--- Entries shown ---
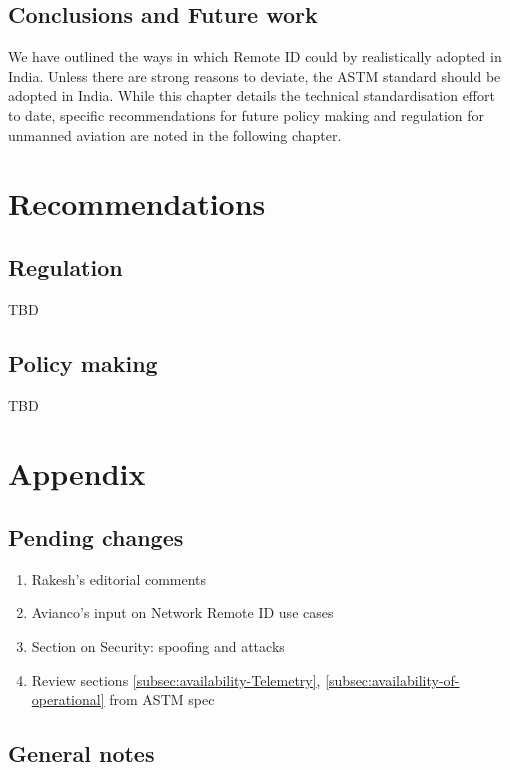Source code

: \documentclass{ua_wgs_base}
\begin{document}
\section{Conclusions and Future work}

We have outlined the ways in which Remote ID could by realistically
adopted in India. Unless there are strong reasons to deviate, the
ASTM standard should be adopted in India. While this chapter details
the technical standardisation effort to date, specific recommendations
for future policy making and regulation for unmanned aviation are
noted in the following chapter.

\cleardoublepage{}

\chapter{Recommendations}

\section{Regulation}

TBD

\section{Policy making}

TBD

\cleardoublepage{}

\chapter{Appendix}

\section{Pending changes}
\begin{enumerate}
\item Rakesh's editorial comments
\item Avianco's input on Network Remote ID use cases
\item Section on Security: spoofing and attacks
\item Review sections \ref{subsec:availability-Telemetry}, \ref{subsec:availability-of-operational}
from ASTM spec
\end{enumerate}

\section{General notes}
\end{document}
---
--- Entries shown ---
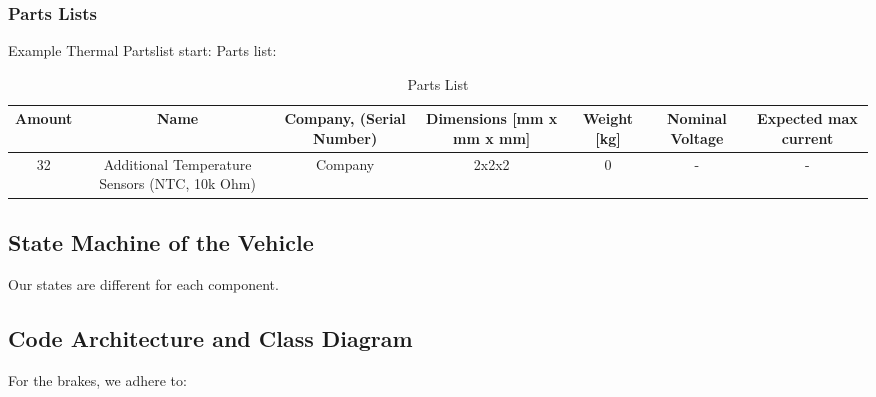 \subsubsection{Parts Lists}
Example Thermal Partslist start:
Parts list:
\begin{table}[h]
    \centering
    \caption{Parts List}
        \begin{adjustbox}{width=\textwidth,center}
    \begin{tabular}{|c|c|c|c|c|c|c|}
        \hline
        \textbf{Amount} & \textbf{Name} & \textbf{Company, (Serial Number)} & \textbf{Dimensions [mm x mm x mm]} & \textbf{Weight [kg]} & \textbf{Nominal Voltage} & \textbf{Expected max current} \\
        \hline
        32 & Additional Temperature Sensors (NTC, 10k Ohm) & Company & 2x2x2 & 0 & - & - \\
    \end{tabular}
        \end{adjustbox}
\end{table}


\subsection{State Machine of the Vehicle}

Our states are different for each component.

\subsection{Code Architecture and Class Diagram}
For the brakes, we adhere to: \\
---
**Problem to solve:**
Check each line of the listing above for the string "Remote" and return those that contain it.

**Exercise solution:**
We have outlined the ways in which Remote ID could by realistically
\item Avianco's input on Network Remote ID use cases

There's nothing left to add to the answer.